> _WORK INSTRUCTION_
Up to and including the line that contains "<li>The Joomla File", write out every line of the entries exactly, beginning with the first. Omit the pictures.

Saved data entries:
*-*-*
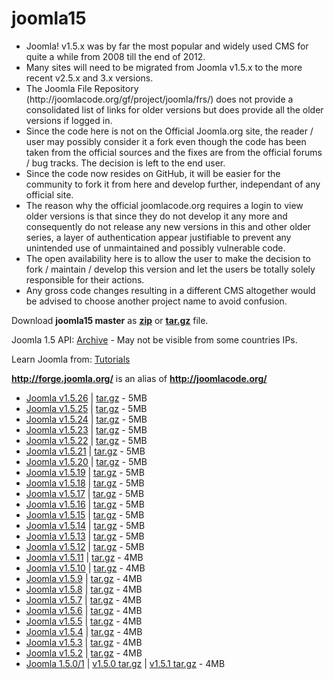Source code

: joomla15
========
<ul>
<li>Joomla! v1.5.x was by far the most popular and widely used CMS for quite a while from 2008 till the end of 2012.</li>
<li>Many sites will need to be migrated from Joomla v1.5.x to the more recent v2.5.x and 3.x versions.</li>
<li>The Joomla File Repository (http://joomlacode.org/gf/project/joomla/frs/) does not provide a consolidated list of links for older versions but does provide all the older versions if logged in.</li>
<li>Since the code here is not on the Official Joomla.org site, the reader / user may possibly consider it a fork even though the code has been taken from the official sources and the fixes are from the official forums / bug tracks. The decision is left to the end user.</li>
<li>Since the code now resides on GitHub, it will be easier for the community to fork it from here and develop further, independant of any official site.</li>
<li>The reason why the official joomlacode.org requires a login to view older versions is that since they do not develop it any more and consequently do not release any new versions in this and other older series, a layer of authentication appear justifiable to prevent any unintended use of unmaintained and possibly vulnerable code.</li>
<li>The open availability here is to allow the user to make the decision to fork / maintain / develop this version and let the users be totally solely responsible for their actions.</li>
<li>Any gross code changes resulting in a different CMS altogether would be advised to choose another project name to avoid confusion.</li>
</ul>

<p>
Download <b>joomla15 master</b> as <a href="https://github.com/apmuthu/joomla15/archive/master.zip"><b>zip</b></a> or <a href="https://github.com/apmuthu/joomla15/archive/master.tar.gz"><b>tar.gz</b></a> file.
</p>

<p>
Joomla 1.5 API: <a href="http://docs.huihoo.com/api/joomla/1.5/">Archive</a> - May not be visible from some countries IPs.
</p>

<p>
Learn Joomla from: <a href="http://www.siteground.com/tutorials/joomla15/">Tutorials</a>
</p>


<p><a href="http://forge.joomla.org/" 
title="http://forge.joomla.org/" rel="nofollow"><b>http://forge.joomla.org/</b></a>
is an alias of <a href="http://joomlacode.org/"
 title="http://joomlacode.org/"
rel="nofollow"><b>http://joomlacode.org/</b></a> </p>

<ul>
    <li><a
        href="http://joomlacode.org/gf/project/joomla/frs/?action=FrsReleaseBrowse&amp;frs_package_id=6311"
        title="http://joomlacode.org/gf/project/joomla/frs/?action=FrsReleaseBrowse&amp;frs_package_id=6311"
        rel="nofollow">Joomla v1.5.26</a> | <a
        href="http://joomlacode.org/gf/download/frsrelease/16890/73389/Joomla_1.5.26-Stable-Full_Package.tar.gz"
        title="http://joomlacode.org/gf/download/frsrelease/16890/73389/Joomla_1.5.26-Stable-Full_Package.tar.gz"
        rel="nofollow">tar.gz</a> - 5MB </li>
    <li><a
        href="http://joomlacode.org/gf/project/joomla/frs/?action=FrsReleaseBrowse&amp;frs_package_id=6159"
        title="http://joomlacode.org/gf/project/joomla/frs/?action=FrsReleaseBrowse&amp;frs_package_id=6159"
        rel="nofollow">Joomla v1.5.25</a> | <a
        href="http://joomlacode.org/gf/download/frsrelease/16026/69664/Joomla_1.5.25-Stable-Full_Package.tar.gz"
        title="http://joomlacode.org/gf/download/frsrelease/16026/69664/Joomla_1.5.25-Stable-Full_Package.tar.gz"
        rel="nofollow">tar.gz</a> - 5MB </li>
    <li><a
        href="http://joomlacode.org/gf/project/joomla/frs/?action=FrsReleaseBrowse&amp;frs_package_id=6135"
        title="http://joomlacode.org/gf/project/joomla/frs/?action=FrsReleaseBrowse&amp;frs_package_id=6135"
        rel="nofollow">Joomla v1.5.24</a> | <a
        href="http://joomlacode.org/gf/download/frsrelease/15898/68913/Joomla_1.5.24-Stable-Full_Package.tar.gz"
        title="http://joomlacode.org/gf/download/frsrelease/15898/68913/Joomla_1.5.24-Stable-Full_Package.tar.gz"
        rel="nofollow">tar.gz</a> - 5MB </li>
    <li><a
        href="http://joomlacode.org/gf/project/joomla/frs/?action=FrsReleaseBrowse&amp;frs_package_id=5848"
        title="http://joomlacode.org/gf/project/joomla/frs/?action=FrsReleaseBrowse&amp;frs_package_id=5848"
        rel="nofollow">Joomla v1.5.23</a> | <a
        href="http://joomlacode.org/gf/download/frsrelease/14506/63459/Joomla_1.5.23-Stable-Full_Package.tar.gz"
        title="http://joomlacode.org/gf/download/frsrelease/14506/63459/Joomla_1.5.23-Stable-Full_Package.tar.gz"
        rel="nofollow">tar.gz</a> - 5MB </li>
    <li><a
        href="http://joomlacode.org/gf/project/joomla/frs/?action=FrsReleaseBrowse&amp;frs_package_id=5498"
        title="http://joomlacode.org/gf/project/joomla/frs/?action=FrsReleaseBrowse&amp;frs_package_id=5498"
        rel="nofollow">Joomla v1.5.22</a> | <a
        href="http://joomlacode.org/gf/download/frsrelease/13105/57239/Joomla_1.5.22-Stable-Full_Package.tar.gz"
        title="http://joomlacode.org/gf/download/frsrelease/13105/57239/Joomla_1.5.22-Stable-Full_Package.tar.gz"
        rel="nofollow">tar.gz</a> - 5MB </li>
    <li><a
        href="http://joomlacode.org/gf/project/joomla/frs/?action=FrsReleaseBrowse&amp;frs_package_id=5462"
        title="http://joomlacode.org/gf/project/joomla/frs/?action=FrsReleaseBrowse&amp;frs_package_id=5462"
        rel="nofollow">Joomla v1.5.21</a> | <a
        href="http://joomlacode.org/gf/download/frsrelease/13034/56620/Joomla_1.5.21-Stable-Full_Package.tar.gz"
        title="http://joomlacode.org/gf/download/frsrelease/13034/56620/Joomla_1.5.21-Stable-Full_Package.tar.gz"
        rel="nofollow">tar.gz</a> - 5MB </li>
    <li><a
        href="http://joomlacode.org/gf/project/joomla/frs/?action=FrsReleaseBrowse&amp;frs_package_id=5325"
        title="http://joomlacode.org/gf/project/joomla/frs/?action=FrsReleaseBrowse&amp;frs_package_id=5325"
        rel="nofollow">Joomla v1.5.20</a> | <a
        href="http://joomlacode.org/gf/download/frsrelease/12610/53420/Joomla_1.5.20-Stable-Full_Package.tar.gz"
        title="http://joomlacode.org/gf/download/frsrelease/12610/53420/Joomla_1.5.20-Stable-Full_Package.tar.gz"
        rel="nofollow">tar.gz</a> - 5MB </li>
    <li><a
        href="http://joomlacode.org/gf/project/joomla/frs/?action=FrsReleaseBrowse&amp;frs_package_id=5316"
        title="http://joomlacode.org/gf/project/joomla/frs/?action=FrsReleaseBrowse&amp;frs_package_id=5316"
        rel="nofollow">Joomla v1.5.19</a> | <a
        href="http://joomlacode.org/gf/download/frsrelease/12583/53042/Joomla_1.5.19-Stable-Full_Package.tar.gz"
        title="http://joomlacode.org/gf/download/frsrelease/12583/53042/Joomla_1.5.19-Stable-Full_Package.tar.gz"
        rel="nofollow">tar.gz</a> - 5MB </li>
    <li><a
        href="http://joomlacode.org/gf/project/joomla/frs/?action=FrsReleaseBrowse&amp;frs_package_id=5241"
        title="http://joomlacode.org/gf/project/joomla/frs/?action=FrsReleaseBrowse&amp;frs_package_id=5241"
        rel="nofollow">Joomla v1.5.18</a> | <a
        href="http://joomlacode.org/gf/download/frsrelease/12350/51110/Joomla_1.5.18-Stable-Full_Package.tar.gz"
        title="http://joomlacode.org/gf/download/frsrelease/12350/51110/Joomla_1.5.18-Stable-Full_Package.tar.gz"
        rel="nofollow">tar.gz</a> - 5MB </li>
    <li><a
        href="http://joomlacode.org/gf/project/joomla/frs/?action=FrsReleaseBrowse&amp;frs_package_id=5194"
        title="http://joomlacode.org/gf/project/joomla/frs/?action=FrsReleaseBrowse&amp;frs_package_id=5194"
        rel="nofollow">Joomla v1.5.17</a> | <a
        href="http://joomlacode.org/gf/download/frsrelease/12193/49782/Joomla_1.5.17-Stable-Full_Package.tar.gz"
        title="http://joomlacode.org/gf/download/frsrelease/12193/49782/Joomla_1.5.17-Stable-Full_Package.tar.gz"
        rel="nofollow">tar.gz</a> - 5MB </li>
    <li><a
        href="http://joomlacode.org/gf/project/joomla/frs/?action=FrsReleaseBrowse&amp;frs_package_id=5184"
        title="http://joomlacode.org/gf/project/joomla/frs/?action=FrsReleaseBrowse&amp;frs_package_id=5184"
        rel="nofollow">Joomla v1.5.16</a> | <a
        href="http://joomlacode.org/gf/download/frsrelease/12153/49328/Joomla_1.5.16-Stable-Full_Package.tar.gz"
        title="http://joomlacode.org/gf/download/frsrelease/12153/49328/Joomla_1.5.16-Stable-Full_Package.tar.gz"
        rel="nofollow">tar.gz</a> - 5MB </li>
    <li><a
        href="http://joomlacode.org/gf/project/joomla/frs/?action=FrsReleaseBrowse&amp;frs_package_id=4947"
        title="http://joomlacode.org/gf/project/joomla/frs/?action=FrsReleaseBrowse&amp;frs_package_id=4947"
        rel="nofollow">Joomla v1.5.15</a> | <a
        href="http://joomlacode.org/gf/download/frsrelease/11396/45609/Joomla_1.5.15-Stable-Full_Package.tar.gz"
        title="http://joomlacode.org/gf/download/frsrelease/11396/45609/Joomla_1.5.15-Stable-Full_Package.tar.gz"
        rel="nofollow">tar.gz</a> - 5MB </li>
    <li><a
        href="http://joomlacode.org/gf/project/joomla/frs/?action=FrsReleaseBrowse&amp;frs_package_id=4734"
        title="http://joomlacode.org/gf/project/joomla/frs/?action=FrsReleaseBrowse&amp;frs_package_id=4734"
        rel="nofollow">Joomla v1.5.14</a> | <a
        href="http://joomlacode.org/gf/download/frsrelease/10785/42654/Joomla_1.5.14-Stable-Full_Package.tar.gz"
        title="http://joomlacode.org/gf/download/frsrelease/10785/42654/Joomla_1.5.14-Stable-Full_Package.tar.gz"
        rel="nofollow">tar.gz</a> - 5MB </li>
    <li><a
        href="http://joomlacode.org/gf/project/joomla/frs/?action=FrsReleaseBrowse&amp;frs_package_id=4712"
        title="http://joomlacode.org/gf/project/joomla/frs/?action=FrsReleaseBrowse&amp;frs_package_id=4712"
        rel="nofollow">Joomla v1.5.13</a> | <a
        href="http://joomlacode.org/gf/download/frsrelease/10697/42194/Joomla_1.5.13-Stable-Full_Package.tar.gz"
        title="http://joomlacode.org/gf/download/frsrelease/10697/42194/Joomla_1.5.13-Stable-Full_Package.tar.gz"
        rel="nofollow">tar.gz</a> - 5MB </li>
    <li><a
        href="http://joomlacode.org/gf/project/joomla/frs/?action=FrsReleaseBrowse&amp;frs_package_id=4665"
        title="http://joomlacode.org/gf/project/joomla/frs/?action=FrsReleaseBrowse&amp;frs_package_id=4665"
        rel="nofollow">Joomla v1.5.12</a> | <a
        href="http://joomlacode.org/gf/download/frsrelease/10547/41304/Joomla_1.5.12-Stable-Full_Package.tar.gz"
        title="http://joomlacode.org/gf/download/frsrelease/10547/41304/Joomla_1.5.12-Stable-Full_Package.tar.gz"
        rel="nofollow">tar.gz</a> - 5MB </li>
    <li><a
        href="http://joomlacode.org/gf/project/joomla/frs/?action=FrsReleaseBrowse&amp;frs_package_id=4556"
        title="http://joomlacode.org/gf/project/joomla/frs/?action=FrsReleaseBrowse&amp;frs_package_id=4556"
        rel="nofollow">Joomla v1.5.11</a> | <a
        href="http://joomlacode.org/gf/download/frsrelease/10209/40307/Joomla_1.5.11-Stable-Full_Package.tar.gz"
        title="http://joomlacode.org/gf/download/frsrelease/10209/40307/Joomla_1.5.11-Stable-Full_Package.tar.gz"
        rel="nofollow">tar.gz</a> - 4MB </li>
    <li><a
        href="http://joomlacode.org/gf/project/joomla/frs/?action=FrsReleaseBrowse&amp;frs_package_id=4460"
        title="http://joomlacode.org/gf/project/joomla/frs/?action=FrsReleaseBrowse&amp;frs_package_id=4460"
        rel="nofollow">Joomla v1.5.10</a> | <a
        href="http://joomlacode.org/gf/download/frsrelease/9910/37907/Joomla_1.5.10-Stable-Full_Package.tar.gz"
        title="http://joomlacode.org/gf/download/frsrelease/9910/37907/Joomla_1.5.10-Stable-Full_Package.tar.gz"
        rel="nofollow">tar.gz</a> - 4MB </li>
    <li><a
        href="http://joomlacode.org/gf/project/joomla/frs/?action=FrsReleaseBrowse&amp;frs_package_id=4288"
        title="http://joomlacode.org/gf/project/joomla/frs/?action=FrsReleaseBrowse&amp;frs_package_id=4288"
        rel="nofollow">Joomla v1.5.9</a> | <a
        href="http://joomlacode.org/gf/download/frsrelease/9294/34965/Joomla_1.5.9-Stable-Full_Package.tar.gz"
        title="http://joomlacode.org/gf/download/frsrelease/9294/34965/Joomla_1.5.9-Stable-Full_Package.tar.gz"
        rel="nofollow">tar.gz</a> - 4MB </li>
    <li><a
        href="http://joomlacode.org/gf/project/joomla/frs/?action=FrsReleaseBrowse&amp;frs_package_id=4136"
        title="http://joomlacode.org/gf/project/joomla/frs/?action=FrsReleaseBrowse&amp;frs_package_id=4136"
        rel="nofollow">Joomla v1.5.8</a> | <a
        href="http://joomlacode.org/gf/download/frsrelease/8897/32886/Joomla_1.5.8-Stable-Full_Package.tar.gz"
        title="http://joomlacode.org/gf/download/frsrelease/8897/32886/Joomla_1.5.8-Stable-Full_Package.tar.gz"
        rel="nofollow">tar.gz</a> - 4MB </li>
    <li><a
        href="http://joomlacode.org/gf/project/joomla/frs/?action=FrsReleaseBrowse&amp;frs_package_id=3947"
        title="http://joomlacode.org/gf/project/joomla/frs/?action=FrsReleaseBrowse&amp;frs_package_id=3947"
        rel="nofollow">Joomla v1.5.7</a> | <a
        href="http://joomlacode.org/gf/download/frsrelease/8376/30992/Joomla_1.5.7-Stable-Full_Package.tar.gz"
        title="http://joomlacode.org/gf/download/frsrelease/8376/30992/Joomla_1.5.7-Stable-Full_Package.tar.gz"
        rel="nofollow">tar.gz</a> - 4MB </li>
    <li><a
        href="http://joomlacode.org/gf/project/joomla/frs/?action=FrsReleaseBrowse&amp;frs_package_id=3883"
        title="http://joomlacode.org/gf/project/joomla/frs/?action=FrsReleaseBrowse&amp;frs_package_id=3883"
        rel="nofollow">Joomla v1.5.6</a> | <a
        href="http://joomlacode.org/gf/download/frsrelease/8232/30036/Joomla_1.5.6-Stable-Full_Package.tar.gz"
        title="http://joomlacode.org/gf/download/frsrelease/8232/30036/Joomla_1.5.6-Stable-Full_Package.tar.gz"
        rel="nofollow">tar.gz</a> - 4MB </li>
    <li><a
        href="http://joomlacode.org/gf/project/joomla/frs/?action=FrsReleaseBrowse&amp;frs_package_id=3846"
        title="http://joomlacode.org/gf/project/joomla/frs/?action=FrsReleaseBrowse&amp;frs_package_id=3846"
        rel="nofollow">Joomla v1.5.5</a> | <a
        href="http://joomlacode.org/gf/download/frsrelease/8102/29423/Joomla_1.5.5-Stable-Full_Package.tar.gz"
        title="http://joomlacode.org/gf/download/frsrelease/8102/29423/Joomla_1.5.5-Stable-Full_Package.tar.gz"
        rel="nofollow">tar.gz</a> - 4MB </li>
    <li><a
        href="http://joomlacode.org/gf/project/joomla/frs/?action=FrsReleaseBrowse&amp;frs_package_id=3786"
        title="http://joomlacode.org/gf/project/joomla/frs/?action=FrsReleaseBrowse&amp;frs_package_id=3786"
        rel="nofollow">Joomla v1.5.4</a> | <a
        href="http://joomlacode.org/gf/download/frsrelease/7926/28542/Joomla_1.5.4-Stable-Full_Package.tar.gz"
        title="http://joomlacode.org/gf/download/frsrelease/7926/28542/Joomla_1.5.4-Stable-Full_Package.tar.gz"
        rel="nofollow">tar.gz</a> - 4MB </li>
    <li><a
        href="http://joomlacode.org/gf/project/joomla/frs/?action=FrsReleaseBrowse&amp;frs_package_id=3587"
        title="http://joomlacode.org/gf/project/joomla/frs/?action=FrsReleaseBrowse&amp;frs_package_id=3587"
        rel="nofollow">Joomla v1.5.3</a> | <a
        href="http://joomlacode.org/gf/download/frsrelease/7369/25654/Joomla_1.5.3-Stable-Full_Package.tar.gz"
        title="http://joomlacode.org/gf/download/frsrelease/7369/25654/Joomla_1.5.3-Stable-Full_Package.tar.gz"
        rel="nofollow">tar.gz</a> - 4MB </li>
    <li><a
        href="http://joomlacode.org/gf/project/joomla/frs/?action=FrsReleaseBrowse&amp;frs_package_id=3466"
        title="http://joomlacode.org/gf/project/joomla/frs/?action=FrsReleaseBrowse&amp;frs_package_id=3466"
        rel="nofollow">Joomla v1.5.2</a> | <a
        href="http://joomlacode.org/gf/download/frsrelease/7061/24071/Joomla_1.5.2-Stable-Full_Package.tar.gz"
        title="http://joomlacode.org/gf/download/frsrelease/7061/24071/Joomla_1.5.2-Stable-Full_Package.tar.gz"
        rel="nofollow">tar.gz</a> - 4MB </li>
    <li><a
        href="http://joomlacode.org/gf/project/joomla/frs/?action=FrsReleaseBrowse&amp;frs_package_id=2"
        title="http://joomlacode.org/gf/project/joomla/frs/?action=FrsReleaseBrowse&amp;frs_package_id=2"
        rel="nofollow">Joomla 1.5.0/1</a> | <a
        href="http://joomlacode.org/gf/download/frsrelease/5078/21064/Joomla-1.5.0.tar.gz"
        title="http://joomlacode.org/gf/download/frsrelease/5078/21064/Joomla-1.5.0.tar.gz"
        rel="nofollow">v1.5.0 tar.gz</a> | <a
        href="http://joomlacode.org/gf/download/frsrelease/6681/21854/Joomla_1.5.1-Stable-Full_Package.tar.gz"
        title="http://joomlacode.org/gf/download/frsrelease/6681/21854/Joomla_1.5.1-Stable-Full_Package.tar.gz"
        rel="nofollow">v1.5.1 tar.gz</a> - 4MB </li>
</ul>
*-*-*
> _ANSWER SECTION_
Source code

: joomla15
========
<ul>
<li>Joomla! v1.5.x was by far the most popular and widely used CMS for quite a while from 2008 till the end of 2012.</li>
<li>Many sites will need to be migrated from Joomla v1.5.x to the more recent v2.5.x and 3.x versions.</li>
<li>The Joomla File Repository (http://joomlacode.org/gf/project/joomla/frs/) does not provide a consolidated list of links for older versions but does provide all the older versions if logged in.</li>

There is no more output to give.